4. Concentratie van technologiemarkten kan nadelig uitpakken voor Wall Street
De grootste Amerikaanse technologiebedrijven – Apple, Microsoft, Amazon, Facebook en Google bekend als de FAMAG-aandelen) hebben enorm geprofiteerd van de economische gevolgen van de crisis, aangezien meer mensen op hun technologie vertrouwen om thuis te werken en te winkelen.
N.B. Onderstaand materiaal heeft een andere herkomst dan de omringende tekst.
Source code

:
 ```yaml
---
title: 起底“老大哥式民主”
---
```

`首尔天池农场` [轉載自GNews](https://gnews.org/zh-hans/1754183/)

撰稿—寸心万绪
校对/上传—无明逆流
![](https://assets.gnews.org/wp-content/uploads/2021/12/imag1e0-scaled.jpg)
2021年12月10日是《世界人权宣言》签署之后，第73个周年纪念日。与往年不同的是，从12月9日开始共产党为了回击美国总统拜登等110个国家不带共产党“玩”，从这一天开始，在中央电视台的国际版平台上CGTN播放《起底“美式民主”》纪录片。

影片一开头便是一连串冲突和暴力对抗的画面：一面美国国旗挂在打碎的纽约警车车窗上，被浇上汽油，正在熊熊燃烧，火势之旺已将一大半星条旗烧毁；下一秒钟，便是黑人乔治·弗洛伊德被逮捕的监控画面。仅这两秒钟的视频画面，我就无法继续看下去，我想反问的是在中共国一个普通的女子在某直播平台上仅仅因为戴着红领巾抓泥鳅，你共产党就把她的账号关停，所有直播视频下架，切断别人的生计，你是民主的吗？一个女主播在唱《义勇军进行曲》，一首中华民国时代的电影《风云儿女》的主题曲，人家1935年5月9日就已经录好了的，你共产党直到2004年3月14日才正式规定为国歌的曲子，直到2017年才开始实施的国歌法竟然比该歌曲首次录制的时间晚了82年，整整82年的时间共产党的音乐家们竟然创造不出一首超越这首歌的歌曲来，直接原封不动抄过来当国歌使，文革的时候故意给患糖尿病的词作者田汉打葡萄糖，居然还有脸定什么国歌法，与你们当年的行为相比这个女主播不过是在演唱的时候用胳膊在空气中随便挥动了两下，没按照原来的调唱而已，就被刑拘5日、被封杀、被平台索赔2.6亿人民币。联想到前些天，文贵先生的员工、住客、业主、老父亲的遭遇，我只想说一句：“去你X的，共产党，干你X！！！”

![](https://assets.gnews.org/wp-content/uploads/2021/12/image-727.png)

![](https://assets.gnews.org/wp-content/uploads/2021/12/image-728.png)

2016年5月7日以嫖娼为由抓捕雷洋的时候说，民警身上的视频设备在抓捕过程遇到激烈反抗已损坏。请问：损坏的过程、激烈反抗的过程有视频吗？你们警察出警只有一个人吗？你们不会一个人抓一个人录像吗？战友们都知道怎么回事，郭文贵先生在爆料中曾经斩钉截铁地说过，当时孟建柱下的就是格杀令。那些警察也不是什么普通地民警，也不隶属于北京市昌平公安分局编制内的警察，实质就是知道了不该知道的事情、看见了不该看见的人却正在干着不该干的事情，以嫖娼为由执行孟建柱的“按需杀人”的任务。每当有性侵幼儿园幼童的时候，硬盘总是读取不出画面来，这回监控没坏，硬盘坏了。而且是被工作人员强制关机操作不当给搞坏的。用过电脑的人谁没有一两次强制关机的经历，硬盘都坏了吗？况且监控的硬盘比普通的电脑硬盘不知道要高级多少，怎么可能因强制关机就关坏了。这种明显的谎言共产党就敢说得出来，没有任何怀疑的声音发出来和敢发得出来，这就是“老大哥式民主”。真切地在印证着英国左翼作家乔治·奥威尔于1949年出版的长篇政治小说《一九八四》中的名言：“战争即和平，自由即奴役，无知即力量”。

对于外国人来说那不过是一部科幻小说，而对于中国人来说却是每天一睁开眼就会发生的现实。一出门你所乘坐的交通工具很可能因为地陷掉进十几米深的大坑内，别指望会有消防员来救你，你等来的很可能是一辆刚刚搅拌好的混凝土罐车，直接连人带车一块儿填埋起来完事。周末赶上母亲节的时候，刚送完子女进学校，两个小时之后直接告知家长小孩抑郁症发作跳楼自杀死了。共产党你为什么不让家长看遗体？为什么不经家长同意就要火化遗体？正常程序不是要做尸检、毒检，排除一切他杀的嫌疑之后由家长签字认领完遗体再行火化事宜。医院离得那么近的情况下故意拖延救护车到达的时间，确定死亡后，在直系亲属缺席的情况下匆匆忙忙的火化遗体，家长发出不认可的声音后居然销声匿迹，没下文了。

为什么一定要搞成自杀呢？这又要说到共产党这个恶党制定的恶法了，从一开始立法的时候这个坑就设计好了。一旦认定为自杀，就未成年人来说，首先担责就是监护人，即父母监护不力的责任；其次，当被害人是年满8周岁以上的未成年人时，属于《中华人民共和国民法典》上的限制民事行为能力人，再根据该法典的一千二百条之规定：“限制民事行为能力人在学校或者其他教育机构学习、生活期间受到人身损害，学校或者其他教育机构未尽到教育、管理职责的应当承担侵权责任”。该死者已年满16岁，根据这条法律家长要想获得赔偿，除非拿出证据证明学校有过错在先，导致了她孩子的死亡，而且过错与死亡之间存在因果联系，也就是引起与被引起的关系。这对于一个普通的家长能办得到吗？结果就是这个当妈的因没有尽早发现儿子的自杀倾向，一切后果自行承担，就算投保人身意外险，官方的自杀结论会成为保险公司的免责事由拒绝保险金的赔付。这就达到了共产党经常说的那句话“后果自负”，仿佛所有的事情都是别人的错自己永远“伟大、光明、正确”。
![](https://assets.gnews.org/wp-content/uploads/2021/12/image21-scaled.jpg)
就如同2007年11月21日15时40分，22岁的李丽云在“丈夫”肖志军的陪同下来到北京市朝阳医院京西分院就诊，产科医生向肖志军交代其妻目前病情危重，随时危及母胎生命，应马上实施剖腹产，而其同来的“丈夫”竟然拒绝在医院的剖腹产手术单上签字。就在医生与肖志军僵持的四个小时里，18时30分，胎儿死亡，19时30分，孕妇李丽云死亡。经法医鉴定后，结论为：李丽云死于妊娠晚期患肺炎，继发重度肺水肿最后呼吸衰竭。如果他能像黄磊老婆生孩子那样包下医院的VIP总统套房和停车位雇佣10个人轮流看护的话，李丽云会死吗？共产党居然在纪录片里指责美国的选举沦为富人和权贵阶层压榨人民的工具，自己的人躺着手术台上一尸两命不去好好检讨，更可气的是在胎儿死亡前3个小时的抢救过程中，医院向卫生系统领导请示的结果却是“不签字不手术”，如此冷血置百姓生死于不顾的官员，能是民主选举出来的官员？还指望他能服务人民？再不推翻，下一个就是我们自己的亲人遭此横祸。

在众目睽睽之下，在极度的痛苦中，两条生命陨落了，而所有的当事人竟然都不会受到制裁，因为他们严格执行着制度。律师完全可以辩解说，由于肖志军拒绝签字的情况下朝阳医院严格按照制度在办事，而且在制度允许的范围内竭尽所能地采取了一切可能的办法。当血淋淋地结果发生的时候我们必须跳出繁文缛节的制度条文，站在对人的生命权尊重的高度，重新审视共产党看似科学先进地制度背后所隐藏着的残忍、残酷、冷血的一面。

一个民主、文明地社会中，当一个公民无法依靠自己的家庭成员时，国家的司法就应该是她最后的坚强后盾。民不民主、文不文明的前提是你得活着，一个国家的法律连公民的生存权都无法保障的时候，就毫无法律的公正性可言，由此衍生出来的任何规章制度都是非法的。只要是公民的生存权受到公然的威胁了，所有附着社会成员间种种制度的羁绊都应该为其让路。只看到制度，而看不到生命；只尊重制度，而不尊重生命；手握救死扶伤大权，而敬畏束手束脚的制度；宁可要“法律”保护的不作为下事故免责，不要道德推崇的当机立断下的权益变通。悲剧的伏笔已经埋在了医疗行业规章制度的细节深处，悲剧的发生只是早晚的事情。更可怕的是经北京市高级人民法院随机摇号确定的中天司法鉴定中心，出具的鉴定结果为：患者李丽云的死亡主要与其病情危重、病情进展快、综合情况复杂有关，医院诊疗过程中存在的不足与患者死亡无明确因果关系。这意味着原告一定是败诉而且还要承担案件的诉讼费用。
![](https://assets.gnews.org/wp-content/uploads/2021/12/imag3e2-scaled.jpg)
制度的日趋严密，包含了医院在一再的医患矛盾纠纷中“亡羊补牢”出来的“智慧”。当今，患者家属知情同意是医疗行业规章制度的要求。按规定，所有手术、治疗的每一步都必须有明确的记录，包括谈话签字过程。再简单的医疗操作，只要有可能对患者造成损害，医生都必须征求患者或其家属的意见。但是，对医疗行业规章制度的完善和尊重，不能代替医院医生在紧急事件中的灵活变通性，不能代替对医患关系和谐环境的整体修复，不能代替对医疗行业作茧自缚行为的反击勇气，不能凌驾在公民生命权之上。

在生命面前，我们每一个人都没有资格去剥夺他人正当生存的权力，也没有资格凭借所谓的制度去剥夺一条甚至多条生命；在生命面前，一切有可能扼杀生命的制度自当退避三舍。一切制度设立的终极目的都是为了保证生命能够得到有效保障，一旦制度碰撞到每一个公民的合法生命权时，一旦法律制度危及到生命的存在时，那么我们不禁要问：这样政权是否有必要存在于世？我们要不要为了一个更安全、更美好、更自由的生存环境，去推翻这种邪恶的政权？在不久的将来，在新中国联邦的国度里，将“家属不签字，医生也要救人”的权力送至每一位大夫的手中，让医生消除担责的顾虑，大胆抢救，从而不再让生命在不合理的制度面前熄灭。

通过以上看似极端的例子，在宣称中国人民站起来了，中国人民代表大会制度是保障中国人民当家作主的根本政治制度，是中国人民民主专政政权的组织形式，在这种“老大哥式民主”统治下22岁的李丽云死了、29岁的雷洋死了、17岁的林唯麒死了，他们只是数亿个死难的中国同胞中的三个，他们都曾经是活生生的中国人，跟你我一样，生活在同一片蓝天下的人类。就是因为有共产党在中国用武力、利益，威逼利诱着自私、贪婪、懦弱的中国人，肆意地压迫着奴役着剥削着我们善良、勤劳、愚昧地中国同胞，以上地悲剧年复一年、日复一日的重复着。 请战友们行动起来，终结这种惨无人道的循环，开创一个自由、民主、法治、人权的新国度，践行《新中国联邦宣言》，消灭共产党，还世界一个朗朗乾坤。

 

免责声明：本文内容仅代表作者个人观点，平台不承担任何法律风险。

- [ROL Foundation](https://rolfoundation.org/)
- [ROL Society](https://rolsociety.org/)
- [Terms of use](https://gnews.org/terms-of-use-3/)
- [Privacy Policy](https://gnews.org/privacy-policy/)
Hun marktkapitalisatie is echter zo groot geworden dat ze in wezen de markt aansturen. Sinds januari 2020 heeft de MSCI USA Index 23% opgeleverd, maar slechts 15% als we de FAMAG-aandelen buiten beschouwing laten.

Het probleem met een dergelijke indexconcentratie is dat dit het rendement van de totale Amerikaanse markt kan verlagen als het vertrouwen in Big Tech om welke reden dan ook verslechtert.
Een van de manieren waarop dit kan gebeuren, is door middel van regelgeving. De Amerikaanse Democratische Partij, die nu zowel de Senaat als het Huis van Afgevaardigden controleert, heeft zich vooral uitgesproken over het beteugelen van hun concurrentieverstorende praktijken en er lopen al meerdere antitrustonderzoeken tegen Facebook en Google.
Hoewel het op korte termijn onwaarschijnlijk is, zou nieuwe regelgeving toekomstige fusies en overnames kunnen vertragen, wat een belangrijk ingrediënt is geweest voor hun succes.
Conclusie
Terwijl het afgelopen decennium tot de VS behoorde, lijkt de tijd rijp voor een ommekeer naar de rest van de wereld. Het is niet zeker dat dit zal gebeuren.
Nieuwe vormen van Covid-19 kunnen elk aankomend economisch herstel verstoren en investeerders kunnen voorkeur blijven houden voor de Verenigde Staten. Maar dit zal op een gegeven moment eindigen. De Verenigde Staten hebben een beperkte cyclische blootstelling aan het wereldwijde economische herstel, de relatieve waarderingen lijken hoog, de marktconcentratie is toegenomen en aandelen uit opkomende markten maken een inhaalslag. Met dit in gedachten kan het voor beleggers in de komende tien jaar verstandig zijn om hun aandelenportefeuille buiten de Verenigde Staten te diversifiëren.